══ Data in this exercise ══

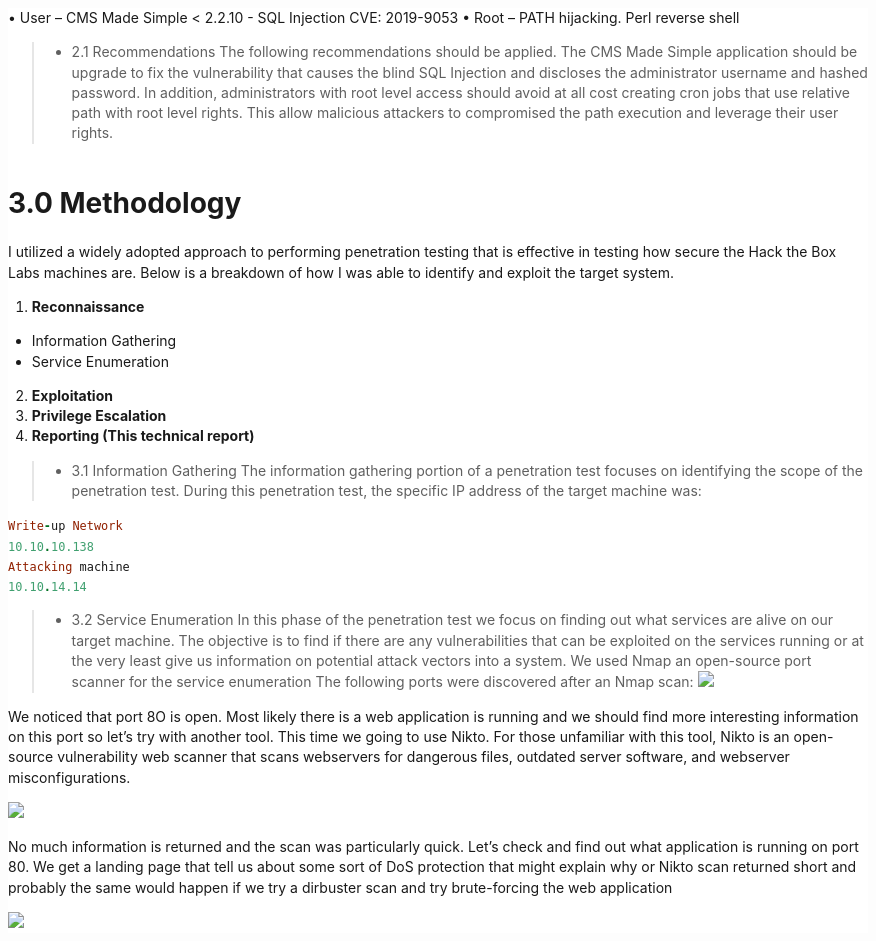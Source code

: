 •	User – CMS Made Simple < 2.2.10 - SQL Injection CVE: 2019-9053
•	Root – PATH hijacking. Perl reverse shell

> - 2.1 Recommendations
The following recommendations should be applied.  The CMS Made Simple application should be upgrade to fix the vulnerability that causes the blind SQL Injection and discloses the administrator username and hashed password. In addition, administrators with root level access should avoid at all cost creating cron jobs that use relative path with root level rights. This allow malicious attackers to compromised the path execution and leverage their user rights.

# 3.0 Methodology
I utilized a widely adopted approach to performing penetration testing that is effective in testing how secure the Hack the Box Labs machines are. Below is a breakdown of how I was able to identify and exploit the target system.
1. **Reconnaissance**
- Information Gathering
- Service Enumeration
2. **Exploitation**
3. **Privilege Escalation**
4. **Reporting (This technical report)**

> - 3.1 Information Gathering
The information gathering portion of a penetration test focuses on identifying the scope of the penetration test. During this penetration test, the specific IP address of the target machine was:
```ruby
Write-up Network
10.10.10.138
Attacking machine
10.10.14.14
```
> - 3.2 Service Enumeration
In this phase of the penetration test we focus on finding out what services are alive on our target machine. The objective is to find if there are any vulnerabilities that can be exploited on the services running or at the very least give us information on potential attack vectors into a system. We used Nmap an open-source port scanner for the service enumeration
The following ports were discovered after an Nmap scan:
![](https://lh3.googleusercontent.com/BgGY9StNsAkrYwSUNeBLfWjrJ9Z-6Ci0VdPUlVJaFhJrFmeGaTGkUJqzZ0_G5bP7ryj-L4d3B8_ogkb0je7X4EALN4SYuihEJIksAiy4MjnFTraaUOAY8Q798HR9lXOPlfjKuzJ_QxwvBNQu8_7I2f5JEqFTsd8yz9-kDpvszihJZbwfAOqNOBs6oBqUYrjtaRlaslfsafTFNFL5eNNfc80UEuhk7RdPs8ZmKHDiKqBLtBSzkLyDZqqTVlTcJ5HjfbzNJ6sZsi5pr1FVEohvDbv761HeSeg2H4OCn40GifeBLMWs6R_zVIfenrOdf0QyfpKsBl8WHlSwDyrEr5RRDMy6F87eQd0PQwf1jHKOId6CPsKpIm5jOPOVsoGgCWpklXcqIV-NaSzdILiGR0ILLtw2_S7T3uk0B_5-h8JIlr5JhPf3hk_wI67uGPfeU5mwOPAJJDLVyw1wr2fgS-53hbbA9NfA9rxn0X25Wfp_Iw780lhPazTB2FMkSYgaFsz930KkBYyQXTf-zMsfvvjdAU58upasJJ4wkT2WR4OMd5KSkAg2LyarD7Ej8Fb8dA6wQO-alDM3QQXgkRlUshS5C7t8CVzNWSjkd_RFGcTdET45k27ZJuTU8wjJB8Dub3mrUxObugmk0h-w9RV3jivcrNc4yeT673QvzJOAen5Z02TGlnOrKBxqIY4=w938-h297-no)

We noticed that port 8O is open. Most likely there is a web application is running and we should find more interesting information on this port so let’s try with another tool. This time we going to use Nikto. For those unfamiliar with this tool, Nikto is an open-source vulnerability web scanner that scans webservers for dangerous files, outdated server software, and webserver misconfigurations.

![](https://lh3.googleusercontent.com/Xr3NEpzNZj2g_pC6OcPzfux1-tX9A3_P0JjhKaF3QRdWFZLCal6WkwnE3cO2gTVyjXdDSOFCa7ct10m9w8IiNrbrLIdOMnkHdxfsHDc1GtACZdwv3DrWNLvE65g_Tk3_NccR7ojQdLsOjoU8ds56mGoMAN5_Xllu3FfbNJHWczUEIMVAaFCnzT159XD40ZUFt43lde15A231QyUBHWCY9LtyuSMP5VOwormSq6govIUIkB3HyvDVdOlDsD49ihtW2RGjxLPElg_f6D_AJL6IhDIS7IAfDPetY9kLU2yOk1Jwf6MRT-PLy8bDc4QGv1cJh6l0c_jcJ0uFCbKnfvom4cJPgVi45M4dS6zrRTt-sgtmV6912cVP9J1n7hydAVi-_zIsncaPQZD_vQQ6usjyF-8v39ZIJg2fZKe8M0ggbbHNHczbHARD0d-mlpANSEZ4fPdRW5Jrj_qEeVW9schIc8F3_L-3Y3iIw3EdL7JoIAKwN5NU1ZAJZQT3COvOU7lCtX2LcLbG-f3oMb2cwZ06Qlgdx5MPz7pjRw3kOQBjTmtDEyqLcIBWztz3cq_kne8cD2S3_IBYaBXxOkTzJhl0-gkhUkpctfjfg3rBtcTeyjHNol_XbhmlmBE_85rVcLry_EU5gEWl8JErqiA-jTxT0dsCqmO0ZZ_FHmTcr7J1bRbNXN92qa7tYWs=w1072-h341-no)

No much information is returned and the scan was particularly quick. Let’s check and find out what application is running on port 80.
We get a landing page that tell us about some sort of DoS protection that might explain why or Nikto scan returned short and probably the same would happen if we try a dirbuster scan and try brute-forcing the web application 

![](https://lh3.googleusercontent.com/_YhLVAVY_EqXHZpqGTba22QjuGIT-6alLMlE5bqTzpZXLIi3m4Pjatq7ng-ctfSMKf77uKZYS-Z2FuFKaCx_PPtQ_XUF0XUKBL4LYKmi7pFxlgolybsn9-WokxriNO0ttw3VQZrkJLYVcpiPdKQmZzXsrcKh9X-lmMAYPv8Qsu3SFUWn9D7ixb9AtZ2irZpBHlNCu59abrt8HvRvTDSGOS1xXBZUyMBW7mX8rDD7zbfnym1yYVaV2lgrh3Ja_QN3Aw29Id-Erh2_OT2Fz9HbA2JyioOcwggFrpoXrfI3VSwcP1DRYo2Uq9v4xYTeMgaWAVBbwqm5P8T0ddM3QBkegkrW9Sevmq5icGIUgJSZLJSy5VMSycglnfDr3PtHUgu5VAAXQZVoF_meeOJR3e-PRn8wW2mvqvAdhpHM0CMEn30Mawk75IfWzc0Y3b0OgGPDUYxjSZBccLy2Zrd44YZ8PuVqssK6p_c3wgBDMPwJNQ-qtf7iUAx-tIDIrC-hJwHIy25U8H89BXo1nVZvJcoUjD5ikoeKTw4hvtHpXDWbV2ofMjRsXaI6M8cX_JVYEFoOP__XTZbXf0WRVkyGvyoqnROs-zaQIyEX78CG6d7VvPxEkOi8xMHKp-d4Cl8LrxmsvI3mSVsbVRF0ONIcwfYaBPCv0KjYCeosWs44N3AYoYrQSDsrHJ3KQTk=w778-h568-no)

═══

- _Work to be completed_: Look through the listing above and copy each line where the string "Injection" occurs.

- _Answer box_:
: •	User – CMS Made Simple < 2.2.10 - SQL Injection CVE: 2019-9053
The following recommendations should be applied.  The CMS Made Simple application should be upgrade to fix the vulnerability that causes the blind SQL Injection and discloses the administrator username and hashed password. In addition, administrators with root level access should avoid at all cost creating cron jobs that use relative path with root level rights. This allow malicious attackers to compromised the path execution and leverage their user rights.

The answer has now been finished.